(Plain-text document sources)
* * *
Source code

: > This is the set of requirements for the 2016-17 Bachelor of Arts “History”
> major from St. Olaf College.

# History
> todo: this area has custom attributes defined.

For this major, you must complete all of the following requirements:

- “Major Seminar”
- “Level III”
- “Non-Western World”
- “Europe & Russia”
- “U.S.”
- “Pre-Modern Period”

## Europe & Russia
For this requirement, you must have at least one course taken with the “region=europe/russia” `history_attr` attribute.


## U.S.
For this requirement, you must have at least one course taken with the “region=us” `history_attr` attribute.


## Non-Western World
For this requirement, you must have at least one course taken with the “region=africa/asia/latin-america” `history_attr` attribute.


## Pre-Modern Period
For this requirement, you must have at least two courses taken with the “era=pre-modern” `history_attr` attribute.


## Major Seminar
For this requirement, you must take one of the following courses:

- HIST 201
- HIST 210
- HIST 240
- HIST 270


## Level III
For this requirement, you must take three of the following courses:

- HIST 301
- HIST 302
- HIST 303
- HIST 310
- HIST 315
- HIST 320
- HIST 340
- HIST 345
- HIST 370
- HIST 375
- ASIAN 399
* * *
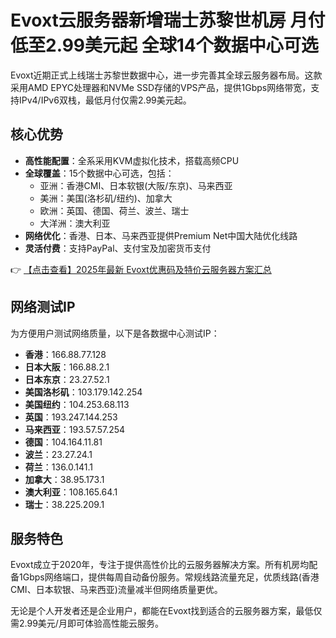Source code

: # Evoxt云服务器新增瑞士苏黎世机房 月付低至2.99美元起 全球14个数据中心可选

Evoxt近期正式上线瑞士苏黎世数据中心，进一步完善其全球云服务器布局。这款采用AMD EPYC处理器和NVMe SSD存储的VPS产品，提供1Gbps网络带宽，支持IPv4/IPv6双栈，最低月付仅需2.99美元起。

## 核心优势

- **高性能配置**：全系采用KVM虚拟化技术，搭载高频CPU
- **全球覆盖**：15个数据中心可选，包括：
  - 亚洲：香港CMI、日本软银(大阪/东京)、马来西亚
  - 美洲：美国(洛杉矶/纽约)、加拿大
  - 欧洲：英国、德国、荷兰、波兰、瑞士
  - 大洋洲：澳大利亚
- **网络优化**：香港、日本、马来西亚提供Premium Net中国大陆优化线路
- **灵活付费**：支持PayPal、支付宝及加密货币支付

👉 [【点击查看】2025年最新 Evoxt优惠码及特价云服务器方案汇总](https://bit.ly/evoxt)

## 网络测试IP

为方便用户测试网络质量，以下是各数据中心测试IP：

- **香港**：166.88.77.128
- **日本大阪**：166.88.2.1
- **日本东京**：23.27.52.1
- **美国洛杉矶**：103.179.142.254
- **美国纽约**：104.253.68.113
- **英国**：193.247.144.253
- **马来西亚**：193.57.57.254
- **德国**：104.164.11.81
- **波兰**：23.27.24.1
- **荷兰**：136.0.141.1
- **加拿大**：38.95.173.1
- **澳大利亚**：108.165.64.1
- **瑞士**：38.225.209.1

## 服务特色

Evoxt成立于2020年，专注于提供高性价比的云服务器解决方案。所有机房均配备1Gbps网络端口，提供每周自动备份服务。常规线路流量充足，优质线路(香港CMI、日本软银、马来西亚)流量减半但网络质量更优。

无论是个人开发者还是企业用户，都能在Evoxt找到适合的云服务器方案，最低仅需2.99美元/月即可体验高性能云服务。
* * *
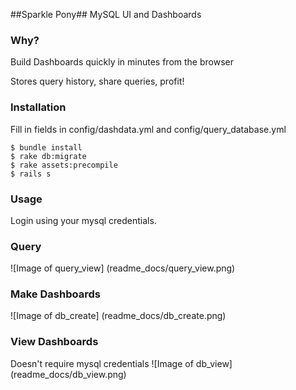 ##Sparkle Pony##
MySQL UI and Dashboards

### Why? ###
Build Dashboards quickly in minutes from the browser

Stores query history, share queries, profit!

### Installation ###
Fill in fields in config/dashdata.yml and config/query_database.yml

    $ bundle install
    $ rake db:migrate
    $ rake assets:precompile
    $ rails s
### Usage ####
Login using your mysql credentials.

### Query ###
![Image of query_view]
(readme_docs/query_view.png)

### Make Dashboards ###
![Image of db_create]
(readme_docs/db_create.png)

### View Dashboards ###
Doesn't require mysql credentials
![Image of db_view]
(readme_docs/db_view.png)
* * *
Aim of the exercise: The word is "World". Copy every line above where it appears.

Output of the task:
- “Non-Western World”
## Non-Western World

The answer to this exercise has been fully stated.